- _PROBLEM TO SOLVE_:
Lines to return, exactly: from the line with "4. Log in using" to the line with "a. Or you can" in the entries below, both included.

(Beginning of PROVIDED MATERIAL)

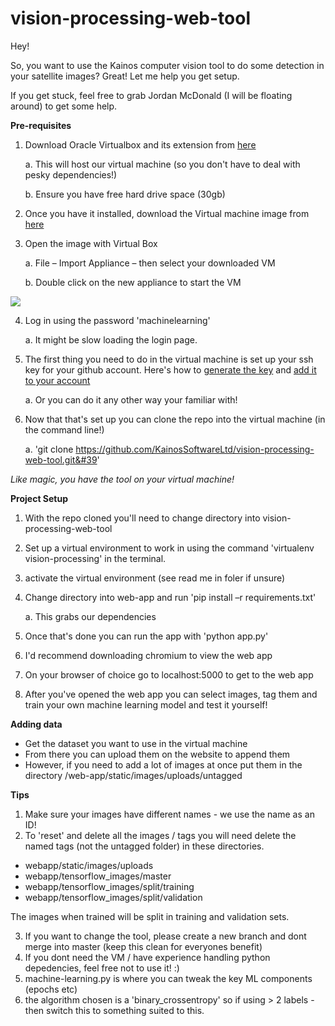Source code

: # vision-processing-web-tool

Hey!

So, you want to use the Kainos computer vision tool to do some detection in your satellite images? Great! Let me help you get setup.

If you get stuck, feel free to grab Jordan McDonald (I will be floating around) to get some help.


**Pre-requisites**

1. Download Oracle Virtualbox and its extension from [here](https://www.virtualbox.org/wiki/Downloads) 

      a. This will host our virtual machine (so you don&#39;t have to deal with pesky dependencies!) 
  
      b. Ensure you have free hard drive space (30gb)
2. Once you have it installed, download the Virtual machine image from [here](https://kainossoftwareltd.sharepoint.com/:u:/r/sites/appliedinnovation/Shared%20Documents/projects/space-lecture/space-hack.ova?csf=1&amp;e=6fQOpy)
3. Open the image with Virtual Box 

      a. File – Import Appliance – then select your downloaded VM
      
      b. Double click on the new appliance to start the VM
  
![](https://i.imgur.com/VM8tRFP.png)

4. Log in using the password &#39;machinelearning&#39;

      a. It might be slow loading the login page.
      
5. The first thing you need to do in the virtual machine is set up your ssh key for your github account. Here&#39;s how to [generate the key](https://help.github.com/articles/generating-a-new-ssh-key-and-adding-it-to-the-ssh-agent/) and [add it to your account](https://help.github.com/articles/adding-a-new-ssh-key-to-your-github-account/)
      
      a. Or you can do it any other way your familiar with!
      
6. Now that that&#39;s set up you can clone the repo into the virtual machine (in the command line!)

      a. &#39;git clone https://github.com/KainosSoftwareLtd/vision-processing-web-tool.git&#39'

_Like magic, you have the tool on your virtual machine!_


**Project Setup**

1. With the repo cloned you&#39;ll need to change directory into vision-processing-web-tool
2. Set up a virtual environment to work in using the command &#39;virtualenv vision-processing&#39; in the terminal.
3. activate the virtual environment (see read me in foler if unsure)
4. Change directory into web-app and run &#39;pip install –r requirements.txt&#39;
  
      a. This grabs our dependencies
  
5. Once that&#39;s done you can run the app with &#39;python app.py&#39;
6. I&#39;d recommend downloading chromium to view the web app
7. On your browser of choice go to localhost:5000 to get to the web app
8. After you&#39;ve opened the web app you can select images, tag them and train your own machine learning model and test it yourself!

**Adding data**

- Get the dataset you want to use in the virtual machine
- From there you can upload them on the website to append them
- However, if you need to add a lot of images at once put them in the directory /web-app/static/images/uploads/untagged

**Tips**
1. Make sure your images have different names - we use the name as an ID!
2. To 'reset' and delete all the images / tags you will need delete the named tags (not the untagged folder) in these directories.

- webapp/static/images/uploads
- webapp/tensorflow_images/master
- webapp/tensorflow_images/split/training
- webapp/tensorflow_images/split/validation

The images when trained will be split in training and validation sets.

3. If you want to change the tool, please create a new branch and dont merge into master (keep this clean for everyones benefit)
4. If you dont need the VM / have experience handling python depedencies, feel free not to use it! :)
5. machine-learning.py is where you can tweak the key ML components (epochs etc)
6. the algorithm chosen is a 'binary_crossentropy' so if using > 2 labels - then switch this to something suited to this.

(End of PROVIDED MATERIAL)

- _WORKED SOLUTION_:
4. Log in using the password &#39;machinelearning&#39;

      a. It might be slow loading the login page.
      
5. The first thing you need to do in the virtual machine is set up your ssh key for your github account. Here&#39;s how to [generate the key](https://help.github.com/articles/generating-a-new-ssh-key-and-adding-it-to-the-ssh-agent/) and [add it to your account](https://help.github.com/articles/adding-a-new-ssh-key-to-your-github-account/)
      
      a. Or you can do it any other way your familiar with!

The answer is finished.